En una entrevista, motivada por la publicación de su último libro, Don de Lillo reflexionaba sobre las infinitas divisiones del tiempo, sobre cómo nuestra cultura se ha construido sobre una convención temporal sumamente frágil. Cualquier narración habla del tiempo pero solo algunas lo eligen como claro protagonista, desvelando sus debilidades y paradojas. Una de ellas es este breve y determinante relato.
Publicado en los lejanos y tumultuosos años 30, En los sueños empiezan las responsabilidades aún es un referente de la modernidad, tanto como los óleos expresionistas de aquella misma década. ¿Significa esto que Schwartz fue un adelantado a su tiempo o que la evolución de la literatura se ha detenido? Posiblemente ambas respuestas sean válidas.
Ya rescatado por Richard Ford en su mítica antología, este relato representa un oscuro viaje hacia lo que sabemos e ignoramos de nuestros orígenes.

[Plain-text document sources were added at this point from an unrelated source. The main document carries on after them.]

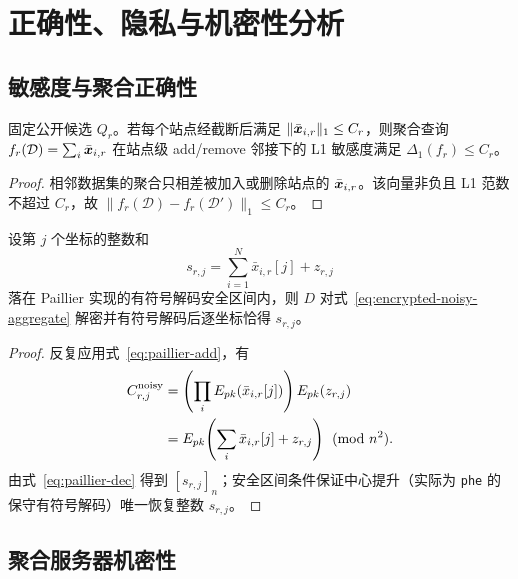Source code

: \section{正确性、隐私与机密性分析}

\subsection{敏感度与聚合正确性}

\begin{lemma}[单轮站点级敏感度]
固定公开候选 $Q_r$。若每个站点经截断后满足 $\|\bar{\vect x}_{i,r}\|_1\leq C_r$，则聚合查询
$f_r(\mathcal D)=\sum_i\bar{\vect x}_{i,r}$ 在站点级 add/remove 邻接下的 L1 敏感度满足 $\Delta_1(f_r)\leq C_r$。
\end{lemma}
\begin{proof}
相邻数据集的聚合只相差被加入或删除站点的 $\bar{\vect x}_{i,r}$。该向量非负且 L1 范数不超过 $C_r$，故
$\|f_r(\mathcal D)-f_r(\mathcal D')\|_1\leq C_r$。
\end{proof}

\begin{proposition}
设第 $j$ 个坐标的整数和
\begin{equation}
 s_{r,j}=\sum_{i=1}^{N}\bar{x}_{i,r}[j]+z_{r,j}
 \label{eq:signed-sum}
\end{equation}
落在 Paillier 实现的有符号解码安全区间内，则 $D$ 对式~\eqref{eq:encrypted-noisy-aggregate} 解密并有符号解码后逐坐标恰得 $s_{r,j}$。
\end{proposition}
\begin{proof}
反复应用式~\eqref{eq:paillier-add}，有
\begin{align*}
C^{\rm noisy}_{r,j}
&=\left(\prod_i E_{pk}(\bar{x}_{i,r}[j])\right)E_{pk}(z_{r,j})\\
&=E_{pk}\!\left(\sum_i\bar{x}_{i,r}[j]+z_{r,j}\right)\pmod{n^2}.
\end{align*}
由式~\eqref{eq:paillier-dec} 得到 $[s_{r,j}]_n$；安全区间条件保证中心提升（实际为 \texttt{phe} 的保守有符号解码）唯一恢复整数 $s_{r,j}$。
\end{proof}

\subsection{聚合服务器机密性}

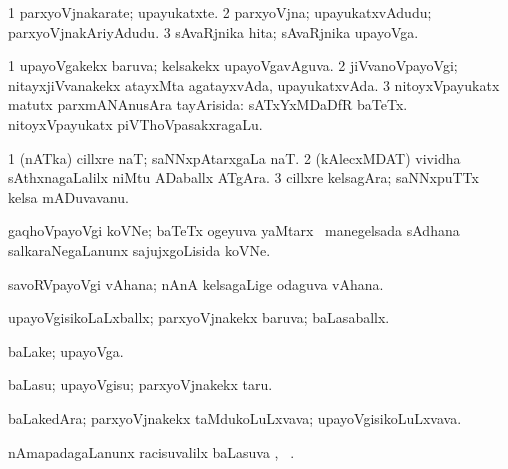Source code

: {{{\bentry
{} 
\gl{\nA}
\bmng
\bnum
\num{1} parxyoVjnakarate; upayukatxte. 
\num{2} parxyoVjna; upayukatxvAdudu; parxyoVjnakAriyAdudu. 
\num{3} sAvaRjnika hita; sAvaRjnika upayoVga. 
\enum
\emng
\eentry

\bentry
{} 
\gl{\gu}
\expl{}
\bmng
\bnum
\num{1} upayoVgakekx baruva; kelsakekx upayoVgavAguva. 
\num{2} jiVvanoVpayoVgi; nitayxjiVvanakekx atayxMta agatayxvAda, upayukatxvAda.
\num{3} nitoyxVpayukatx matutx parxmANAnusAra tayArisida:  sATxYxMDaDfR baTeTx.  nitoyxVpayukatx piVThoVpasakxragaLu. 
\enum
\emng
\eentry

\bentry
{}
\gl{\nA}
\expl{}
\bmng
\bnum
\num{1} (nATka) cillxre naT; saNNxpAtarxgaLa naT. 
\num{2} (kAlecxMDAT) vividha sAthxnagaLalilx niMtu ADaballx ATgAra. 
\num{3} cillxre kelsagAra; saNNxpuTTx kelsa mADuvavanu. 
\enum
\emng
\eentry

\bentry
{}
\gl{\nA}
\expl{}
\bmng
gaqhoVpayoVgi koVNe; baTeTx ogeyuva yaMtarx \mo\ manegelsada sAdhana salkaraNegaLanunx sajujxgoLisida koVNe. 
\emng
\eentry

\bentry
{}
\gl{\nA}
\expl{}
\bmng
{} 
\emng
\eentry

\bentry
{}
\gl{\nA}
\expl{}
\bmng
savoRVpayoVgi vAhana; nAnA kelsagaLige odaguva vAhana. 
\emng
\eentry

\bentry
{} 
\gl{\gu}
\expl{}
\bmng
upayoVgisikoLaLxballx; parxyoVjnakekx baruva; baLasaballx. 
\emng
\eentry

\bentry
{} 
\gl{\nA}
\expl{}
\bmng
baLake; upayoVga. 
\emng
\eentry

\bentry
{} 
\gl{\sakirx}
\expl{}
\bmng
baLasu; upayoVgisu; parxyoVjnakekx taru. 
\emng
\eentry

\bentry
{} 
\gl{\nA}
\expl{}
\bmng
baLakedAra; parxyoVjnakekx taMdukoLuLxvava; upayoVgisikoLuLxvava. 
\emng
\eentry

\bentry
{} 
\gl{\uparx}
\expl{}
\bmng
nAmapadagaLanunx racisuvalilx baLasuva \uparx, \udA\ . 
\emng
\eentry

}}}
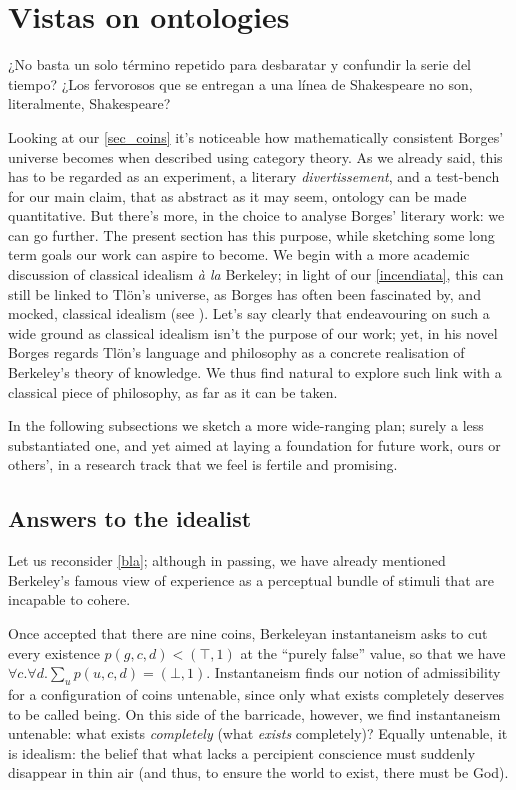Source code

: \section{Vistas on ontologies}\label{vistas}
\epigraph{¿No basta un solo término repetido para desbaratar y confundir la serie del tiempo? ¿Los fervorosos que se entregan a una línea de Shakespeare no son, literalmente, Shakespeare?}{\cite{confutacion}}
Looking at our \autoref{sec_coins} it's noticeable how mathematically consistent Borges' universe becomes when described using category theory. As we already said, this has to be regarded as an experiment, a literary \emph{divertissement}, and a test-bench for our main claim, that as abstract as it may seem, ontology can be made quantitative. But there's more, in the choice to analyse Borges' literary work: we can go further. The present section has this purpose, while sketching some long term goals our work can aspire to become. We begin with a more academic discussion of classical idealism \emph{à la} Berkeley; in light of our \autoref{incendiata}, this can still be linked to Tl\"on's universe, as Borges has often been fascinated by, and mocked, classical idealism (see \cite{confutacion}). Let's say clearly that endeavouring on such a wide ground as classical idealism isn't the purpose of our work; yet, in his novel Borges regards Tl\"on's language and philosophy as a concrete realisation of Berkeley's theory of knowledge. We thus find natural to explore such link with a classical piece of philosophy, as far as it can be taken.

In the following subsections we sketch a more wide-ranging plan; surely a less substantiated one, and yet aimed at laying a foundation for future work, ours or others', in a research track that we feel is fertile and promising.
\subsection{Answers to the idealist}\label{berkelei}
Let us reconsider \autoref{bla}; although in passing, we have already mentioned Berkeley's famous view of experience as a perceptual bundle of stimuli that are incapable to cohere.

Once accepted that there are nine coins, Berkeleyan instantaneism asks to cut every existence $p(g,c,d) < (\top,1)$ at the ``purely false'' value, so that we have $\forall c.\forall d.\sum_u p(u,c,d) = (\bot,1)$. Instantaneism finds our notion of admissibility for a configuration of coins untenable, since only what exists completely deserves to be called being. On this side of the barricade, however, we find instantaneism untenable: what exists \emph{completely} (what \emph{exists} completely)? Equally untenable, it is idealism: the belief that what lacks a percipient conscience must suddenly disappear in thin air (and thus, to ensure the world to exist, there must be God).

O, mejor dicho, hacia lo que creemos saber y creemos ignorar. Hacia un conocimiento irremediable y fallido cuyo mejor depósito es el sueño. Los sueños, como demostró Arthur Schniltzer en aquel maravilloso Relato soñado, no son inocentes. Pasamos años y años de nuestras vidas en su compañía. Nos alivian, nos aterrorizan y, sin embargo, apenas les concedemos el espacio de la superchería o el psicoanálisis.
Desde la primera página nos encontramos frente a una voz extraña, que contempla en una pantalla cinematográfica sus orígenes (porque es la causa de su existencia lo que vislumbra, entre tinieblas, en esa larga itinerancia de sus padres). Un narrador con quien cualquier lector se identifica casi de inmediato. Así ocurre porque, en gran parte, es él mismo. Todos los lectores poseen, poseemos, las mismas dudas y los mismos indicios sobre nuestros brumosos orígenes.
La prosa de Schwartz es lírica pero no carece de vigor narrativo. Combina con acierto y sin ruptura un momento de plenitud –el visionado en el cine de los sueños de los propios orígenes, la belleza de un primer encuentro entre dos jóvenes ilusionados- y el terror en el que degenera, definido, más que por información directa, por un magnífico correlato, en el que destaca un mar cuya belleza lentamente se convierte en abrumadora violencia.
Una pequeña obra maestra –si tan manida denominación sigue conservando sentido debe aplicarse a libros como éste- contenida en un minúsculo y bello libro.